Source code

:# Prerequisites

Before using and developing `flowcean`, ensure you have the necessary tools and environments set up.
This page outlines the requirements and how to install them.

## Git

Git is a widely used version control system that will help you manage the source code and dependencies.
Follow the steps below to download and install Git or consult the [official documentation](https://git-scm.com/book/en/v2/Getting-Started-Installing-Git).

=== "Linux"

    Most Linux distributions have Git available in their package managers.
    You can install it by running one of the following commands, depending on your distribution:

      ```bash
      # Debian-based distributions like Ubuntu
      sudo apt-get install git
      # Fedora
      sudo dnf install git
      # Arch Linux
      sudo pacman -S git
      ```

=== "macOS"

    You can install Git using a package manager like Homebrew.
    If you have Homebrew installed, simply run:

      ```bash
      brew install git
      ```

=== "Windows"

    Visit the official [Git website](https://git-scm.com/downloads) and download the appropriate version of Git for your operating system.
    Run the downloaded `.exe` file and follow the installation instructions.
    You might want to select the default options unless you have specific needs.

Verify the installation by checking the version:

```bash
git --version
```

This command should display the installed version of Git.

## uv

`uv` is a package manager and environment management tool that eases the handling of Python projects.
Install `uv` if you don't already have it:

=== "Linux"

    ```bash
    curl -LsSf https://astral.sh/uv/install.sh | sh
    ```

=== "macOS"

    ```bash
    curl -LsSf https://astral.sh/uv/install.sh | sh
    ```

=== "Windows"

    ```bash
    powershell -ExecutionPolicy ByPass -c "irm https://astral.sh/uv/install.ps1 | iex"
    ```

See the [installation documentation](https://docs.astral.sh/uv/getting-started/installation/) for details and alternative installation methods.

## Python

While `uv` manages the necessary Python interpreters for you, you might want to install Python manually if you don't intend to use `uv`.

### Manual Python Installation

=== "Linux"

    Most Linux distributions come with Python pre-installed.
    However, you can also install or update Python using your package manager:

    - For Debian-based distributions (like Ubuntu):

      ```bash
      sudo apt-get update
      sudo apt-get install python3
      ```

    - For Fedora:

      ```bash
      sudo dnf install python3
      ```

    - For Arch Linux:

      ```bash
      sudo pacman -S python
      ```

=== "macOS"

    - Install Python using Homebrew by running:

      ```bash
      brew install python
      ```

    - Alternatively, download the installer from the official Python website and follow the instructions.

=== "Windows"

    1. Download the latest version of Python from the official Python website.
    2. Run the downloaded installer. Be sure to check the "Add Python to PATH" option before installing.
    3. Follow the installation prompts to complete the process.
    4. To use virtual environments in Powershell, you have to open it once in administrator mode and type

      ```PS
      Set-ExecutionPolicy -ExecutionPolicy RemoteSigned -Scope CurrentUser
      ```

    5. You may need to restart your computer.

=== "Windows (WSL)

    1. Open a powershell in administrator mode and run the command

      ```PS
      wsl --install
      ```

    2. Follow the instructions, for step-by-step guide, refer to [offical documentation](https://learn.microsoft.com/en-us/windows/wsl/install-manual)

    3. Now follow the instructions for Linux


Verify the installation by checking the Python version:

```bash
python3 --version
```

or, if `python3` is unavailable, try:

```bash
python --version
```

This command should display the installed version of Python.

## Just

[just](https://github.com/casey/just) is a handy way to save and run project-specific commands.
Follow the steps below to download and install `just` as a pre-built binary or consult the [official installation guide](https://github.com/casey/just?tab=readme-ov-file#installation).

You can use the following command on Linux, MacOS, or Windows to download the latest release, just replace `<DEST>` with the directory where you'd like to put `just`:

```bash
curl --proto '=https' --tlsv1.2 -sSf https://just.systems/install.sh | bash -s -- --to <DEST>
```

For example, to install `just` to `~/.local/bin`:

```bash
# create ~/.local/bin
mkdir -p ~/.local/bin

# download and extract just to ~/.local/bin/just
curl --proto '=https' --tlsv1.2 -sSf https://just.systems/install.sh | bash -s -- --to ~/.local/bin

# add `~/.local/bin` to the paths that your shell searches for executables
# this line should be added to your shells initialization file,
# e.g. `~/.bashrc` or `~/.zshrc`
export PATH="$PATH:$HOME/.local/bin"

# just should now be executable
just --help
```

----

(What you should do):
Line count for the word "based": tally the lines of the records above that hold it and give only that figure.

(Answer to the exercise):
2